- [WHAT YOU WILL DO]: Pull each line holding "jailbreak" out of the entries below.

··· EXERCISE MATERIAL ···

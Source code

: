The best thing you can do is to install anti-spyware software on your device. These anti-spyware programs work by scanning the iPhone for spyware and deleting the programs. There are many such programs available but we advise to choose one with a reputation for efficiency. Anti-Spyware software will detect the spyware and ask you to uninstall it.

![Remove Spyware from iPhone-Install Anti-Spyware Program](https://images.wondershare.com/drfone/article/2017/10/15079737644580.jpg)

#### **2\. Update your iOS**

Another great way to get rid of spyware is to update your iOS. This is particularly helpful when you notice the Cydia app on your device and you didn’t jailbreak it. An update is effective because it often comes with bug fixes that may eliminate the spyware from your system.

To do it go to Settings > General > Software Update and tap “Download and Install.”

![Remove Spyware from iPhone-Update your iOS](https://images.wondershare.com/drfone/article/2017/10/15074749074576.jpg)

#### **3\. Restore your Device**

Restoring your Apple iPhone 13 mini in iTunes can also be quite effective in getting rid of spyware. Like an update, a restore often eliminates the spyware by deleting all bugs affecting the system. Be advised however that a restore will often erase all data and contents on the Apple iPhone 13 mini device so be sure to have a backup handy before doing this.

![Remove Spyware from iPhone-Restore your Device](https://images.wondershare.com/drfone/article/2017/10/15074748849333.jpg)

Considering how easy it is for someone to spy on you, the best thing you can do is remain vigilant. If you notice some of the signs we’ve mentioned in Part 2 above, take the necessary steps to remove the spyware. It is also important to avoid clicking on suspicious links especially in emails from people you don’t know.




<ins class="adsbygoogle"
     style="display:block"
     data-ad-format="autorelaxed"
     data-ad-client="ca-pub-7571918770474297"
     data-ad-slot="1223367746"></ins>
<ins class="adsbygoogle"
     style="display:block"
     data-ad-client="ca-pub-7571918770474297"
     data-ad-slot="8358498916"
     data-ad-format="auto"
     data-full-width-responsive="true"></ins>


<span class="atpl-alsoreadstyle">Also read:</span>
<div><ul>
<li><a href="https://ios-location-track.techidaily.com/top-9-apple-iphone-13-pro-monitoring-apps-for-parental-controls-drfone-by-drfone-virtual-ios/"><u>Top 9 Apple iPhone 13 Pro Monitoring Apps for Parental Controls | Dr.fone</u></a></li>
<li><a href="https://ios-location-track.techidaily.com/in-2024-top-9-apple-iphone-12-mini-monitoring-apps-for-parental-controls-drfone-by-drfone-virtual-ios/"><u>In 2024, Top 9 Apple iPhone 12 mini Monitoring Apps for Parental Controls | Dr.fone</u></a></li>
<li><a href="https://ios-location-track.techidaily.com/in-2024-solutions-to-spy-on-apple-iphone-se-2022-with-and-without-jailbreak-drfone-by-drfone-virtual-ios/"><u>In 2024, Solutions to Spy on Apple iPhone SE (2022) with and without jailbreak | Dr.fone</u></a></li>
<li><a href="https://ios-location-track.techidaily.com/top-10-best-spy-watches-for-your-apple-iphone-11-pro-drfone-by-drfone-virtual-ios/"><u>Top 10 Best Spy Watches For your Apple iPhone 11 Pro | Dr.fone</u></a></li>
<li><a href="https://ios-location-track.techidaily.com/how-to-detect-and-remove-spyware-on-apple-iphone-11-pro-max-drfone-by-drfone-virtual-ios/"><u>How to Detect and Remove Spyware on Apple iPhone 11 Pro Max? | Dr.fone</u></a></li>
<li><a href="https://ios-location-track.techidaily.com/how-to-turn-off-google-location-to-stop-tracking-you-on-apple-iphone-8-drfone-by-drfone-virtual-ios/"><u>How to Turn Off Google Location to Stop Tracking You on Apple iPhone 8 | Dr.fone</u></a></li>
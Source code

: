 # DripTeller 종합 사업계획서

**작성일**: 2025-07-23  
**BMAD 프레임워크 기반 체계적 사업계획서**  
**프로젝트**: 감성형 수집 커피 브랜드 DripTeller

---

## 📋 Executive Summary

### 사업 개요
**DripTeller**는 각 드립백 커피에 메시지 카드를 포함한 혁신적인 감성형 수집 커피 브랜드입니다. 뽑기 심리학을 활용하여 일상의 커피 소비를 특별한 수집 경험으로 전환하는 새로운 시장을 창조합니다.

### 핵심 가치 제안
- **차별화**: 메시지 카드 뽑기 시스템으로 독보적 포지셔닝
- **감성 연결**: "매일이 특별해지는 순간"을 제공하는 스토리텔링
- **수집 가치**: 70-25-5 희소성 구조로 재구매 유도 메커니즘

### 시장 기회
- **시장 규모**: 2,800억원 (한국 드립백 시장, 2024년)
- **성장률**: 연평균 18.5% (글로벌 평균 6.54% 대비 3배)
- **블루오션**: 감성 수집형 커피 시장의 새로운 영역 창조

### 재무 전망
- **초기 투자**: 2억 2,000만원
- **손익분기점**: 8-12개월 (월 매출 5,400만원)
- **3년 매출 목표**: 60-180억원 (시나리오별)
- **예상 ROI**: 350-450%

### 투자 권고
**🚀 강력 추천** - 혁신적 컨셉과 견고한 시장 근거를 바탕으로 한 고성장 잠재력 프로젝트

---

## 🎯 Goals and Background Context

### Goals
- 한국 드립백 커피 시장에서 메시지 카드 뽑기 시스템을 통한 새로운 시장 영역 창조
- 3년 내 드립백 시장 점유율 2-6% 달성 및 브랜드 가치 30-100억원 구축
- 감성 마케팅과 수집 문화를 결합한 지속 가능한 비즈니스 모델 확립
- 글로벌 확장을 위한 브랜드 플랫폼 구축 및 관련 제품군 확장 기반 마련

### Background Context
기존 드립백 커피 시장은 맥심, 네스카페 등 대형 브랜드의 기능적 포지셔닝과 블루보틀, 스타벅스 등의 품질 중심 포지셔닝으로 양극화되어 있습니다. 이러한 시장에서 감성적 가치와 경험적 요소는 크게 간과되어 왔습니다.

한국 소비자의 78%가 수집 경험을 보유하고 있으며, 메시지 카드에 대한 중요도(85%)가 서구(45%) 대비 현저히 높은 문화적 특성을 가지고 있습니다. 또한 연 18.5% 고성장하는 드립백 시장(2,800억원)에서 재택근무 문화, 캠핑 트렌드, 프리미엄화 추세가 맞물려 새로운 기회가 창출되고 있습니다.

···

- [EXERCISE OUTPUT]:
Another great way to get rid of spyware is to update your iOS. This is particularly helpful when you notice the Cydia app on your device and you didn’t jailbreak it. An update is effective because it often comes with bug fixes that may eliminate the spyware from your system.
<li><a href="https://ios-location-track.techidaily.com/in-2024-solutions-to-spy-on-apple-iphone-se-2022-with-and-without-jailbreak-drfone-by-drfone-virtual-ios/"><u>In 2024, Solutions to Spy on Apple iPhone SE (2022) with and without jailbreak | Dr.fone</u></a></li>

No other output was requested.